**PROBLEM DETAILS:** Your answer should be every line from the records that contains "structure".

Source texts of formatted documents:
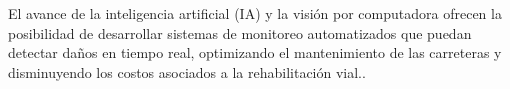 	El avance de la inteligencia artificial (IA) y la visión por computadora ofrecen la posibilidad de desarrollar sistemas de monitoreo automatizados que puedan detectar daños en tiempo real, optimizando el mantenimiento de las carreteras y disminuyendo los costos asociados a la rehabilitación vial.\parencite{pr_haugen2016amethy}.


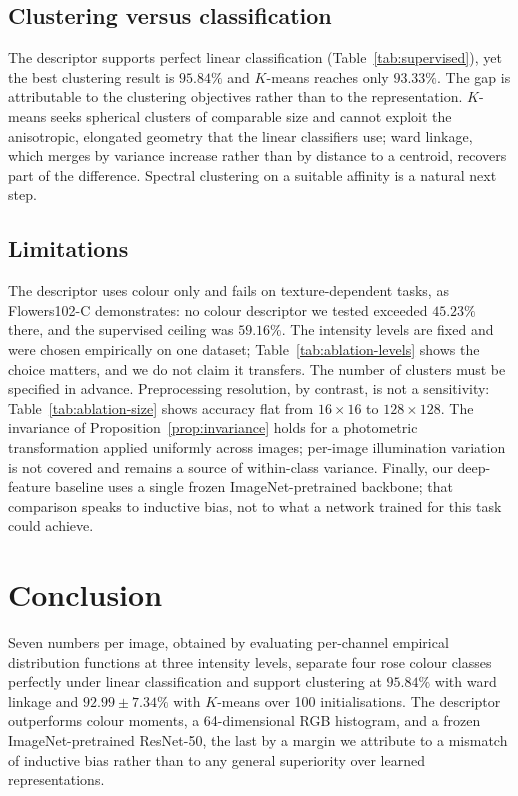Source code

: \documentclass[pdflatex,sn-basic]{sn-jnl}
\theoremstyle{thmstyleone}%
\theoremstyle{thmstyletwo}%
\theoremstyle{thmstylethree}%
\begin{document}
\subsection{Clustering versus classification}\label{sec:gap}

The descriptor supports perfect linear classification
(Table~\ref{tab:supervised}), yet the best clustering result is $95.84\%$ and
$K$-means reaches only $93.33\%$. The gap is attributable to the clustering
objectives rather than to the representation. $K$-means seeks spherical
clusters of comparable size and cannot exploit the anisotropic, elongated
geometry that the linear classifiers use; ward linkage, which merges by
variance increase rather than by distance to a centroid, recovers part of the
difference. Spectral clustering on a suitable affinity is a natural next step.

\subsection{Limitations}\label{sec:limitations}

The descriptor uses colour only and fails on texture-dependent tasks, as
Flowers102-C demonstrates: no colour descriptor we tested exceeded $45.23\%$
there, and the supervised ceiling was $59.16\%$. The intensity levels are fixed and were chosen
empirically on one dataset; Table~\ref{tab:ablation-levels} shows the choice
matters, and we do not claim it transfers. The number of clusters must be
specified in advance. Preprocessing resolution, by contrast, is not a
sensitivity: Table~\ref{tab:ablation-size} shows accuracy flat from
$16\times16$ to $128\times128$. The invariance of Proposition~\ref{prop:invariance} holds
for a photometric transformation applied uniformly across images; per-image
illumination variation is not covered and remains a source of within-class
variance. Finally, our deep-feature baseline uses a single frozen
ImageNet-pretrained backbone; that comparison speaks to inductive bias, not to
what a network trained for this task could achieve.

\section{Conclusion}\label{sec:conclusion}

Seven numbers per image, obtained by evaluating per-channel empirical
distribution functions at three intensity levels, separate four rose colour
classes perfectly under linear classification and support clustering at
$95.84\%$ with ward linkage and $92.99\pm7.34\%$ with $K$-means over 100
initialisations. The descriptor outperforms colour moments, a 64-dimensional
RGB histogram, and a frozen ImageNet-pretrained ResNet-50, the last by a margin
we attribute to a mismatch of inductive bias rather than to any general
superiority over learned representations.
\end{document}
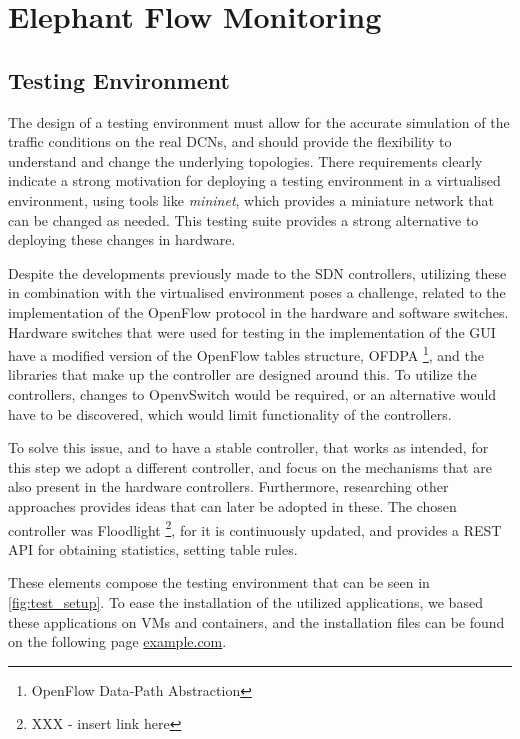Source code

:\chapter{Elephant Flow Monitoring} \label{chap:me} 

\section {Testing Environment}

The design of a testing environment must allow for the accurate simulation of the traffic conditions on the real DCNs, and should provide the flexibility to 
understand and change the underlying topologies. There requirements clearly indicate a strong motivation for deploying a testing environment in a virtualised
environment, using tools like \textit{mininet}, which provides a miniature network that can be changed as needed. This testing suite provides a strong 
alternative to deploying these changes in hardware.

\par Despite the developments previously made to the SDN controllers, utilizing these in combination with the virtualised environment poses a challenge, related 
to the implementation of the OpenFlow protocol in the hardware and software switches. Hardware switches that were used for testing in the implementation of
the GUI have a modified version of the OpenFlow tables structure, OFDPA \footnote{OpenFlow Data-Path Abstraction}, and the libraries that make up the 
controller are designed around this. To utilize the controllers, changes to OpenvSwitch would be required, or an alternative would have to be 
discovered, which would limit functionality of the controllers.

\par To solve this issue, and to have a stable controller, that works as intended, for this step we adopt a different controller, and focus on the mechanisms that 
are also present in the hardware controllers. Furthermore, researching other approaches provides ideas that can later be adopted in these. The chosen controller
was Floodlight \footnote { XXX - insert link here}, for it is continuously updated, and provides a REST API for obtaining statistics, setting table rules.

\par These elements compose the testing environment that can be seen in \ref{fig:test_setup}. To ease the installation of the utilized applications, 
we based these applications on VMs and containers, and the installation files can be found on the following page \url {example.com}.


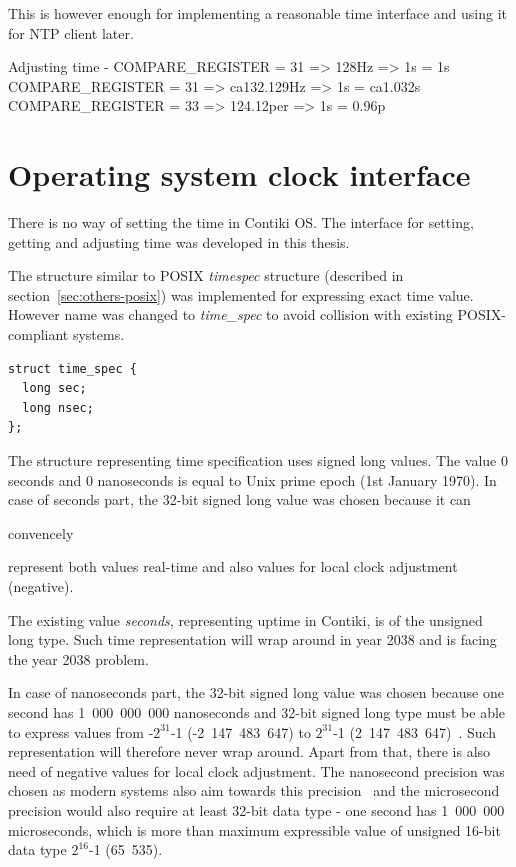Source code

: 
This is however enough for implementing a reasonable time interface and using it for NTP client later.



Adjusting time - COMPARE\_REGISTER = 31 => 128Hz => 1s = 1s
COMPARE\_REGISTER = 31 => ca132.129Hz => 1s = ca1.032s
COMPARE\_REGISTER = 33 => 124.12per => 1s = 0.96p


\section{Operating system clock interface}
There is no way of setting the time in Contiki OS.
The interface for setting, getting and adjusting time was developed in this thesis.

The structure similar to POSIX {\it{timespec}} structure (described in section~\ref{sec:others-posix})
was implemented for expressing exact time value.
However name was changed to {\it{time\_spec}} to avoid collision with existing POSIX-compliant systems.
\begin{lstlisting}
struct time_spec {
  long sec;
  long nsec;
};
\end{lstlisting}
The structure representing time specification uses signed long values.
The value 0 seconds and 0 nanoseconds is equal to Unix prime epoch (1st January 1970).
In case of seconds part, the 32-bit signed long value was chosen because
it can

convencely

represent both values real-time and also values for local clock adjustment (negative).

The existing value {\it{seconds}}, representing uptime in Contiki, is of the unsigned long type.
Such time representation will wrap around in year 2038 and is facing the year 2038 problem.

In case of nanoseconds part, the 32-bit signed long value was chosen because
one second has 1~000~000~000 nanoseconds and
32-bit signed long type must be able to express values from -$2^{31}$-1 (-2~147~483~647)
to $2^{31}$-1 (2~147~483~647)~\cite{c99}.
Such representation will therefore never wrap around.
Apart from that, there is also need of negative values for local clock adjustment.
The nanosecond precision was chosen as modern systems also aim towards this
precision~\cite{posix,ntp-precision} and
the microsecond precision would also require at least 32-bit data type -
one second has 1~000~000 microseconds, which is more than maximum expressible value of unsigned 16-bit
data type $2^{16}$-1 (65~535).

**REPLY:**
the GUI have a modified version of the OpenFlow tables structure, OFDPA \footnote{OpenFlow Data-Path Abstraction}, and the libraries that make up the 
The structure similar to POSIX {\it{timespec}} structure (described in section~\ref{sec:others-posix})
The structure representing time specification uses signed long values.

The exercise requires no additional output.